Em conclusão, o paradigma actual incorpora a Teoria Celular, mas acrescenta-lhe forma-se de acordo com os contributos trazidos pela Biologia e pela Química e, mais recentemente, pela Física e pelas Ciências da Informação:
A célula é um sistema fisicamente isolado do meio exterior através de uma membrana. Termodinamicamente, porém, é um sistema aberto, pois através da membrana flui matéria e energia;
A célula é um sistema molecular extremamente complexo, que apresenta uma ordem arquitectural, consubstanciada em estruturas macromoleculares, e uma ordem funcional expressa no metabolismo; é também um sistema dinâmico, no qual se assiste a uma renovação constante das estruturas;
A célula, enquanto estrutura viva, mantém-se num estado estacionário de não-equilíbrio. Esse estado resulta não só do fluxo de matéria e energia que atravessa a membrana, mas também da existência de informação, que subjaz à criação e manutenção da ordem.
Modelos celulares
Qualquer que seja o organismo ao qual pertençam, as células são delimitadas por uma membrana de arquitectura molecular semelhante, e encerram estruturas que desempenham funções especializadas, tal como os órgãos de um ser vivo, designados por organitos celulares. Contêm em si, ainda, o equipamento bioquímico que lhes permite executar as funções básicas de permuta de matéria, de energia e de informação com o meio exterior, bem como as funções de síntese (anabolismo) ou de análise (catablismo) de moléculas orgânicas. Contêm ainda a informação codificada (genoma) para a síntese de moléculas necessárias à edificação da estrutura e ao seu funcionamento.

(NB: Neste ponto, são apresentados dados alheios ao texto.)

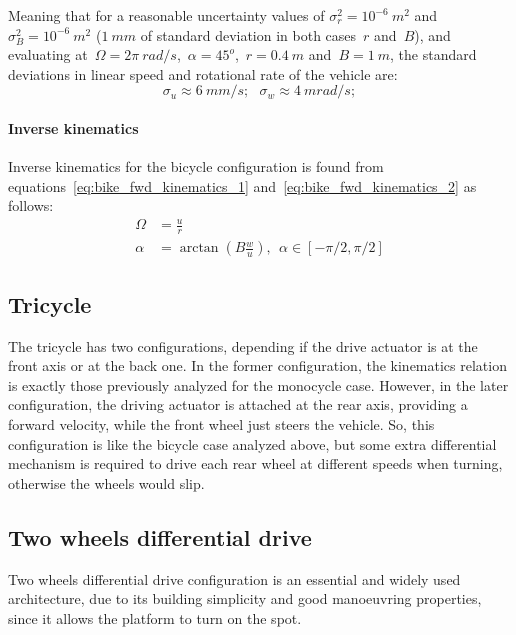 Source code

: Meaning that for a reasonable uncertainty values of $\sigma^2_r=10^{-6}\ m^2$ and $\sigma^2_B=10^{-6}\ m^2$ ($1\ mm$ of standard deviation in both cases~$r$ and~$B$), and evaluating at~$\Omega=2\pi\ rad/s$,~$\alpha=45^o$,~$r=0.4\ m$ and~$B=1\ m$, the standard deviations in linear speed and rotational rate of the vehicle are: 
\begin{equation}
 \sigma_u \approx 6\ mm/s ; \ \ \ \sigma_w \approx 4\ mrad/s ;
\end{equation}


\paragraph{Inverse kinematics}
Inverse kinematics for the bicycle configuration is found from equations~\ref{eq:bike_fwd_kinematics_1} and~\ref{eq:bike_fwd_kinematics_2} as follows: 
\begin{align}
 \Omega & = \frac{u}{r} \\
 \alpha & = \arctan(B\frac{w}{u}), \ \ \alpha \in [-\pi/2,\pi/2]
\end{align}


\subsection{Tricycle}
The tricycle has two configurations, depending if the drive actuator is at the front axis or at the back one. In the former configuration, the kinematics relation is exactly those previously analyzed for the monocycle case. However, in the later configuration, the driving actuator is attached at the rear axis, providing a forward velocity, while the front wheel just steers the vehicle. So, this configuration is like the bicycle case analyzed above, but some extra differential mechanism is required to drive each rear wheel at different speeds when turning, otherwise the wheels would slip. 


\subsection{Two wheels differential drive}
Two wheels differential drive configuration is an essential and widely used architecture, due to its building simplicity and good manoeuvring properties, since it allows the platform to turn on the spot.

O estudo anatómico das células, realizado à escala mais fina graças ao microscópio electrónico, revela que os organitos possuem uma estrutura característica. As análises bioquímicas e biofísicas mostram, por sua vez, a natureza das moléculas que os compõem e, em alguns casos, a própria disposição das moléculas, isto é, a sua arquitectura molecular.
Célula procariótica e eucariótica
No centro da célula existe uma região onde se localiza a maior parte da informação de que a célula necessita para a sua existência, consubstanciada numa ou em várias macromoléculas de ADN. No caso das bactérias, não existe qualquer barreira delimitativa desse espaço central, pelo que não possuem um núcleo bem individualizado; por essa razão designam-se por procarióticas.

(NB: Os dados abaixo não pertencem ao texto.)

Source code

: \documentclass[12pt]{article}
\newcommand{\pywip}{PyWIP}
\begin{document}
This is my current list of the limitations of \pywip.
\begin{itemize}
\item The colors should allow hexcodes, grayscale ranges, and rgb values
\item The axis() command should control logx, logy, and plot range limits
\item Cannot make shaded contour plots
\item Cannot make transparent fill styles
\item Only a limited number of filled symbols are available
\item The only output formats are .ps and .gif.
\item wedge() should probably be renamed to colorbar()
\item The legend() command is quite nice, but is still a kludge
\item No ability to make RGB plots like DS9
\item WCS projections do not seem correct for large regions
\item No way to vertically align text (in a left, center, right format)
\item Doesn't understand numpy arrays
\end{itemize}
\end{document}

No caso dos animais, das plantas e dos fungos, existe uma estrutura que delimita a zona central que encerra a informação, designada por núcleo. O invólucro nuclear separa o núcleo do restante da célula, o citoplasma. Estas células, em que o núcleo se encontra bem individualizado, designam-se por eucarióticas.

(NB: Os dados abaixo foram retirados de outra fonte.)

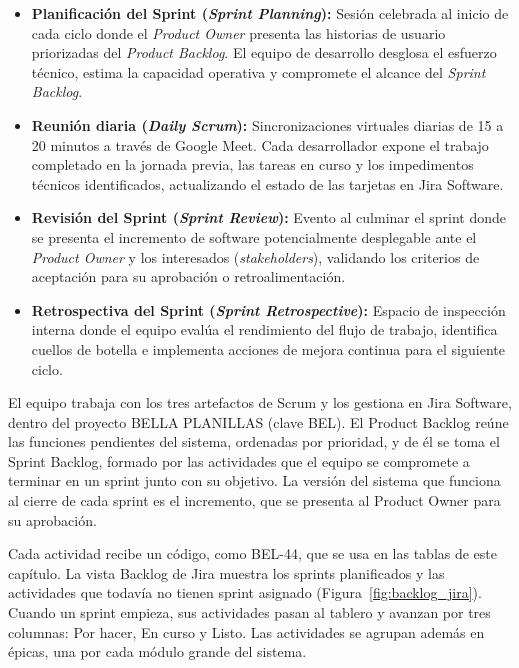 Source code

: \begin{itemize}
    \item \textbf{Planificación del Sprint (\textit{Sprint Planning}):} Sesión celebrada al inicio de cada ciclo donde el 
    \textit{Product Owner} presenta las historias de usuario priorizadas del \textit{Product Backlog}. 
    El equipo de desarrollo desglosa el esfuerzo técnico, estima la capacidad operativa y compromete el alcance del \textit{Sprint Backlog}.
    \item \textbf{Reunión diaria (\textit{Daily Scrum}):} Sincronizaciones virtuales diarias de 15 a 20 minutos a través de Google Meet. 
    Cada desarrollador expone el trabajo completado en la jornada previa, las tareas en curso y los impedimentos técnicos identificados, 
    actualizando el estado de las tarjetas en Jira Software.
    \item \textbf{Revisión del Sprint (\textit{Sprint Review}):} Evento al culminar el sprint donde se presenta el incremento de software potencialmente desplegable 
    ante el \textit{Product Owner} y los interesados (\textit{stakeholders}), 
    validando los criterios de aceptación para su aprobación o retroalimentación.
    \item \textbf{Retrospectiva del Sprint (\textit{Sprint Retrospective}):} Espacio de inspección interna donde el equipo evalúa el rendimiento del flujo de trabajo, 
    identifica cuellos de botella e implementa acciones de mejora continua para el siguiente ciclo.
\end{itemize}


El equipo trabaja con los tres artefactos de Scrum y los gestiona en Jira Software, 
dentro del proyecto BELLA PLANILLAS (clave BEL). 
El Product Backlog reúne las funciones pendientes del sistema, ordenadas por prioridad, 
y de él se toma el Sprint Backlog, formado por las actividades que el equipo se compromete a terminar en un sprint junto con su objetivo. 
La versión del sistema que funciona al cierre de cada sprint es el incremento, que se presenta al Product Owner para su aprobación.

Cada actividad recibe un código, como BEL-44, que se usa en las tablas de este capítulo. 
La vista Backlog de Jira muestra los sprints planificados y las actividades que todavía no tienen sprint asignado (Figura~\ref{fig:backlog_jira}). 
Cuando un sprint empieza, sus actividades pasan al tablero y avanzan por tres columnas: Por hacer, En curso y Listo. 
Las actividades se agrupan además en épicas, una por cada módulo grande del sistema.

A Teoria Endossimbiótica, que mais adiante se descreverá, oferece-nos uma explicação plausível de como terá ocorrido a evolução do modelo procariótico para o eucariótico.
Para além desta, existem outras diferenças significativas entre células procarióticas e eucarióticas, resumidas na tabela seguinte:
Célula procariótica | Célula eucariótica |
Nucleo não individualizado | Núcleo
individualizado pela existência de um invólucro nuclera |
Citoplasma
desprovido de compartimentos membranares |
Citoplasma fortemente compartimentado |
Membrana
plasmática geralmente desprovida de esteroides |
Membrana
plasmática com esteroides (colesterol) |
Ribossomas
pequenos, com coeficientes de sedimentação de 70 S (sub-unidades de 30S e 50S) |
Ribossomas
grandes, com coeficientes de sedimentação de 80 S (sub-unidades de 40S 60 S) |
Citosqueleto externo (parece celular) | Citosqueleto
primário, interno, fibrilar: Pode haver citosqueleto externo (parece celular das células vegetais. |
Apesar de todas as células eucarióticas possuírem enormes semelhanças entre si, alguns aspectos caracterizam e distinguem as células animais das células vegetais, como se verá adiante.